Ryanair has booked a solid increase in full-year profits but warned that rising oil prices could take the gloss off its performance over the next 12 months.
The budget carrier saw a 10% rise in post-tax profit to €1.45 billion (£1.26bn) in the 12 months to March 31, while revenue jumped 8% to €7.15bn (£6.25bn).
Passenger numbers were also up, jumping 9% to 130.3 million on the back of falling average air fares, which were down 3% to €39.40.
The solid figures came despite what Ryanair described as a “rostering management failure”, when it was forced to cancel flights after mismanaging pilots’ annual leave.
The September debacle, which affected 700,000 passengers, came alongside pilot strike action.

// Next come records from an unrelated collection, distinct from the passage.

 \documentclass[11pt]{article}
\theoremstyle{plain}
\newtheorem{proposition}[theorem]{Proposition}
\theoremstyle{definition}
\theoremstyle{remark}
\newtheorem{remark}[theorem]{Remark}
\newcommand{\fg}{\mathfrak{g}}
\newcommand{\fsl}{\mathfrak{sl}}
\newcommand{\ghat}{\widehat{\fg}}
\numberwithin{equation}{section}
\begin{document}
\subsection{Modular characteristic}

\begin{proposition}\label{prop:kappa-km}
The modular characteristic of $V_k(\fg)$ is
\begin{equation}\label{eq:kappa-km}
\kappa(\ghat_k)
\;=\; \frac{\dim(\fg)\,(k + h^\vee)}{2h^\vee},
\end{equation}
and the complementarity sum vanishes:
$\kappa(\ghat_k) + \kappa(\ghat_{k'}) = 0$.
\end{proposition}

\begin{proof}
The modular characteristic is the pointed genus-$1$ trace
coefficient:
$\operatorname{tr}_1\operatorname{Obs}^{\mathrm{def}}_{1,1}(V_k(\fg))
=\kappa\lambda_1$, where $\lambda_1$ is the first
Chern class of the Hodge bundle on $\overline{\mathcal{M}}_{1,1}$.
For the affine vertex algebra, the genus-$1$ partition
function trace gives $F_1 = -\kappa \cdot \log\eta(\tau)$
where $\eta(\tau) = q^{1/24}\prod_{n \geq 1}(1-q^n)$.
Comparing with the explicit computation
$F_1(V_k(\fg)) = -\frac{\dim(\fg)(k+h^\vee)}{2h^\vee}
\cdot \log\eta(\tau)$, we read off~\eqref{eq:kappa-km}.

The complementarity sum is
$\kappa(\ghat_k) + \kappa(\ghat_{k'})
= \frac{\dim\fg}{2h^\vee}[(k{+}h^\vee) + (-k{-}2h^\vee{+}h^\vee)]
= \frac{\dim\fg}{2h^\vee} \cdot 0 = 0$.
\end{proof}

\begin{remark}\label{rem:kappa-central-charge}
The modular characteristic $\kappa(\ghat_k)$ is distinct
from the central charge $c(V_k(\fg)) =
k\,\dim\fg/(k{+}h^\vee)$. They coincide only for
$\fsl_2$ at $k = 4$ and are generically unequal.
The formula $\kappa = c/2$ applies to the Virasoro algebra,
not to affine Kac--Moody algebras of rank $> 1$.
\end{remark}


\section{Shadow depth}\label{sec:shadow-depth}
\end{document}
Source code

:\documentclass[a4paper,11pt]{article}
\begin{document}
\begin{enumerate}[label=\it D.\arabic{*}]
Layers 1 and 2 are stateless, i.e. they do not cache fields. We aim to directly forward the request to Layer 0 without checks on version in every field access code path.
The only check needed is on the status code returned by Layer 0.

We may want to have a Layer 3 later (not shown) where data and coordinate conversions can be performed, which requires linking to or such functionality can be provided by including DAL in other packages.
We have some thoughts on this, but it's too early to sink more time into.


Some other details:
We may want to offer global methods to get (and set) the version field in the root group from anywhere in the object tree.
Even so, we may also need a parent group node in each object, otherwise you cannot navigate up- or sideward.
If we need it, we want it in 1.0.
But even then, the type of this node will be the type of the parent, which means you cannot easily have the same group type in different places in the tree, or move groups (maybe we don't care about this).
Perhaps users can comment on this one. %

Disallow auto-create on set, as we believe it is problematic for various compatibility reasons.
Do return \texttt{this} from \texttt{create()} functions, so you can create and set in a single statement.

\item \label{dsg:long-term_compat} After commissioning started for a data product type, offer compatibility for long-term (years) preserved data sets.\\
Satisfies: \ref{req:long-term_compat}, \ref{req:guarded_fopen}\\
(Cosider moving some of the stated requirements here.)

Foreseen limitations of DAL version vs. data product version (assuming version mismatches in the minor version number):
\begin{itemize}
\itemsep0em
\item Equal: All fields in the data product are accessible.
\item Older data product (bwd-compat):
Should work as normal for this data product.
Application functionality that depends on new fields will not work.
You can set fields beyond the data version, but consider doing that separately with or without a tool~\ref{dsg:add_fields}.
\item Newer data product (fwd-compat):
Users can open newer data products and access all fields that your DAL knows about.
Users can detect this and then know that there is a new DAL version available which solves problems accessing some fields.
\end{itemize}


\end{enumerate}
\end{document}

Ryanair boss Michael O’Leary said: “We are pleased to report a 10% increase in profits, with an unchanged net margin of 20%, despite a 3% cut in air fares, during a year of overcapacity in Europe, leading to a weaker fare environment, rising fuel prices and the recovery from our September 2017 rostering management failure.”
However the chief executive also struck a cautious tone over the airline’s prospects for the coming financial year, pointing to higher oil prices and Brexit.
Ryanair expects unit costs over the next year to rise by 9% following the surge in oil prices, which have risen to almost $80 per barrel.
It will add more than €400m to the group’s costs (£349m).
Staff costs will rise by almost €200m (£174m).
The net result will be a fall in profits to between €1.25bn and €1.35bn, Ryanair said.